Graduate students assist in PlanDSM draft
November 11, 2015
In an attempt to fix a planning problem in Des Moines, the city brought in ISU graduate students and their expertise to solve the issue.
Jane Rongerude, assistant professor in community and regional planning, teaches a community planning studio that has an ongoing partnership with the city of Des Moines. The partnership is maintained through ISU alumna and neighborhood planner Amber Lynch.
While the studio has focused on neighborhood planning in the past, it has been very involved in the new comprehensive plan for the city of Des Moines, dubbed PlanDSM, this fall.
The studio brought in all of the resources of the university, including the students themselves, to assist with the real-world problem.
Comprehensive plans guide growth and development in a city for the next 20 to 25 years.
“This document really captures the vision that residents of a community have for the place where they live,” Rongerude said. “PlanDSM is the new comprehensive plan that’s intended to guide the city as it grows up until 2040.”
The new comprehensive plan for Des Moines will address a number of different elements about the city, such as physical and economic developments.
In order to present the most accurate data to the city, the studio used an approach that Rongerude calls “taking the meeting to the public.”
“We’ve all heard of public meetings — they just don’t work,” Rongerude said. “This is a mainstay of how planners do their work, but we know that people’s lives are busy, their lives are complicated, and very few people are really able to go to public meetings.”
Those that do attend public meetings are typically professionals whose jobs involve the topic at hand. With just these opinions, the plans don’t encompass every citizen’s wants and needs.
“So the question is, if public meetings don’t work, then how do we get more people’s input into these really important decisions?” Rongerude said.
That’s where the studio came in. After splitting into four teams, students found ways to involve 15 interest groups and communities that are normally underrepresented.
Two members of the studio, Alec Henderson, graduate student in community and regional planning and design and sustainable environments, and Jonathan Stytz, graduate student in community and regional planning, found the studio’s efforts to be successful.
“I think now the city will be more apt to continue the conversation with people who need to be talked to, the underrepresented people and minority groups. That’s a huge success,” Henderson said.
One way that students connected with a community was through an advanced English class at Oakridge Neighborhood Services, an interim community of immigrant families in Des Moines. The class consisted on a wide range of adults whose first language was not English.

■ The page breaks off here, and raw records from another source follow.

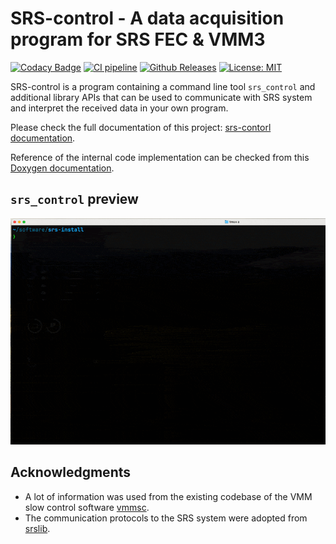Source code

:# SRS-control - A data acquisition program for SRS FEC & VMM3

[![Codacy Badge](https://app.codacy.com/project/badge/Grade/7e8c956af1bc46c7836524f1ace32c11)](https://app.codacy.com/gh/YanzhaoW/srs-control/dashboard?utm_source=gh&utm_medium=referral&utm_content=&utm_campaign=Badge_grade)
[![CI pipeline](https://github.com/YanzhaoW/srs-control/actions/workflows/ci.yml/badge.svg?branch=dev)](https://github.com/YanzhaoW/srs-control/actions?query=branch%3Adev)
[![Github Releases](https://img.shields.io/github/release/YanzhaoW/srs-control.svg)](https://github.com/YanzhaoW/srs-control/releases)
[![License: MIT](https://img.shields.io/badge/License-MIT-yellow.svg)](https://opensource.org/licenses/MIT)

SRS-control is a program containing a command line tool `srs_control` and additional library APIs that can be used to communicate with SRS system and interpret the received data in your own program.

Please check the full documentation of this project: [srs-contorl documentation](<https://yanzhaow.github.io/srs-control/>).

Reference of the internal code implementation can be checked from this [Doxygen documentation](https://web-docs.gsi.de/~yanwang/srs).

## `srs_control` preview

![Imgur](doc/media/srs_control_preview_v1.gif)

## Acknowledgments

- A lot of information was used from the existing codebase of the VMM slow control software [vmmsc](https://gitlab.cern.ch/rd51-slow-control/vmmsc.git).
- The communication protocols to the SRS system were adopted from [srslib](https://github.com/bl0x/srslib).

“We had kind of an open-table discussion about different elements of PlanDSM,” Stytz said of the outreach.
Meeting with the English class allowed students to receive feedback from individuals that felt closed off from the rest of Des Moines and gave students vital experience.
“If you’re able to explain yourself well to someone that doesn’t speak English fluently, I think that’s really good training for planners,” Henderson said.
Students ended up with several thousand comments about the different policies for the plan.
“We don’t do work where people’s input doesn’t matter,” Rongerude said. “I made sure that when we started this project the input that we received from people would actually change the plan, and that’s been exciting to see that take shape.”
Students presented their findings in Des Moines in October. The city will work with the findings and finalize the document within the next six months.